[v2] Multiple crashes of the router pod before network stabilizes

ted-ross commented 1 month ago

Describe the bug Using a scripted two-site demonstration setup (script included below), the sites initialize but the router pods go into crash-loop-backoff and restart twice before the network finally stablizes.

How To Reproduce On a cluster, create namespaces demo-dmz-a and demo-dmz-b and run the provided setup script. Watch the pods and sites to observe crashes prior to network stabilization.

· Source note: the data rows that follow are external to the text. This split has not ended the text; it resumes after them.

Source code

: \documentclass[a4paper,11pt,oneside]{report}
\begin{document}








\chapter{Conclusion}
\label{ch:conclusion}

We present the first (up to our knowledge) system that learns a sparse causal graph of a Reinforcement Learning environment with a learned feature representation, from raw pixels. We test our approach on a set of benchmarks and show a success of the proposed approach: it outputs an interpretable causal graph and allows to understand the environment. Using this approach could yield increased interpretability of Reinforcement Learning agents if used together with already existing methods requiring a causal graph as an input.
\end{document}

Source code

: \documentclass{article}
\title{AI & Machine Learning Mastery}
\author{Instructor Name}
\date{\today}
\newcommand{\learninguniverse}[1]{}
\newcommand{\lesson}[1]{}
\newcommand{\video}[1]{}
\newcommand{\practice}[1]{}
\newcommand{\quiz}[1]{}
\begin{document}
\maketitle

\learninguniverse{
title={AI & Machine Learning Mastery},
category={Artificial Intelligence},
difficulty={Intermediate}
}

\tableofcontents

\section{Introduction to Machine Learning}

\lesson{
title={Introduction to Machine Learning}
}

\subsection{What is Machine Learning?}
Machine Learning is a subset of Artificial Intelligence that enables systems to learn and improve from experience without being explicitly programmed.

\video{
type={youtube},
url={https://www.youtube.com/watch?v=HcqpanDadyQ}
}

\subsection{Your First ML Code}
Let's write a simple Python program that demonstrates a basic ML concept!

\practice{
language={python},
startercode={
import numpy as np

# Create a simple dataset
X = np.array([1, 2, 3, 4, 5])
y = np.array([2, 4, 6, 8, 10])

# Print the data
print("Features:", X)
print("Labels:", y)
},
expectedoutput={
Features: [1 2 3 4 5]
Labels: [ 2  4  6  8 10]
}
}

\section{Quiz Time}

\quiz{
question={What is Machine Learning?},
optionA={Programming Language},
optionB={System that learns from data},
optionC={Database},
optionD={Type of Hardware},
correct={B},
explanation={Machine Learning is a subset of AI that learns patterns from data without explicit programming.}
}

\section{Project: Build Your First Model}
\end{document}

Expected behavior I expect the network to stabilize in an orderly fashion without seeing crash indications.

Environment details

Skupper CLI: None used
Skupper Operator (if applicable): head of the v2 branch
Platform: openshift

Additional context The error seen in the router log prior to crashing:

2024-10-11 16:02:24.121816 +0000 ROUTER (critical) Router start-up failed: Python: CError: Configuration: Failed to configure TLS caCertFile '/etc/skupper-router-certs/skupper-site-server/ca.crt' from sslProfile 'skupper-site-server'

The script used to reproduce:

NS_PREFIX=demo

for i in dmz-a dmz-b; do
echo Create site $i in namespace ${NS_PREFIX}-$i
cat >temp <<EOF
apiVersion: skupper.io/v1alpha1
kind: Site
metadata:
  name: $i
spec:
  routerMode: "interior"
  ha: false
---
apiVersion: skupper.io/v1alpha1
kind: RouterAccess
metadata:
  name: $i-peer
spec:
  generateTlsCredentials: true
  issuer: skupper-site-ca
  roles:
  - name: inter-router
    port: 55671
  tlsCredentials: skupper-site-server
---
apiVersion: skupper.io/v1alpha1
kind: AccessGrant
metadata:
  name: $i-grant
spec:
  redemptionsAllowed: 10
  expirationWindow: 1h
EOF
kubectl apply -n ${NS_PREFIX}-$i -f temp

echo Generating access token token-$i.yaml
kubectl wait --for=condition=ready accessgrant/$i-grant -n ${NS_PREFIX}-$i
kubectl get accessgrant $i-grant -n ${NS_PREFIX}-$i -o yaml > temp
URL=`cat temp | yq '.status.url'`
CODE=`cat temp | yq '.status.code'`
CA=`cat temp | yq -r '.status.ca' | awk '{ print "    " $0 }'`
cat >token-$i.yaml <<EOF
apiVersion: skupper.io/v1alpha1
kind: AccessToken
metadata:
  name: $i-token
spec:
  url: ${URL}
  code: ${CODE}
  ca: |
${CA}
EOF

rm temp
echo
done

echo Link dmz-b to dmz-a
kubectl apply -f token-dmz-a.yaml -n ${NS_PREFIX}-dmz-b

ted-ross commented 1 month ago

For your convenience... Here is the cleanup script to un-do the above reproducer:

NS_PREFIX=demo

for i in dmz-a dmz-b;
do
kubectl delete accessgrant $i-grant -n ${NS_PREFIX}-$i
kubectl delete routeraccess $i-peer -n ${NS_PREFIX}-$i
kubectl delete site $i -n ${NS_PREFIX}-$i
rm token-$i.yaml
done

kubectl delete accesstoken dmz-a-token -n ${NS_PREFIX}-dmz-b

ted-ross commented 1 month ago

Possible root cause:

The router has a new behavior post-3.0.0 (I was running the latest in this test). SslProfiles now load the referenced certificate files immediately upon configuration. The old behavior was to load the certificates upon connection-startup for every new connection.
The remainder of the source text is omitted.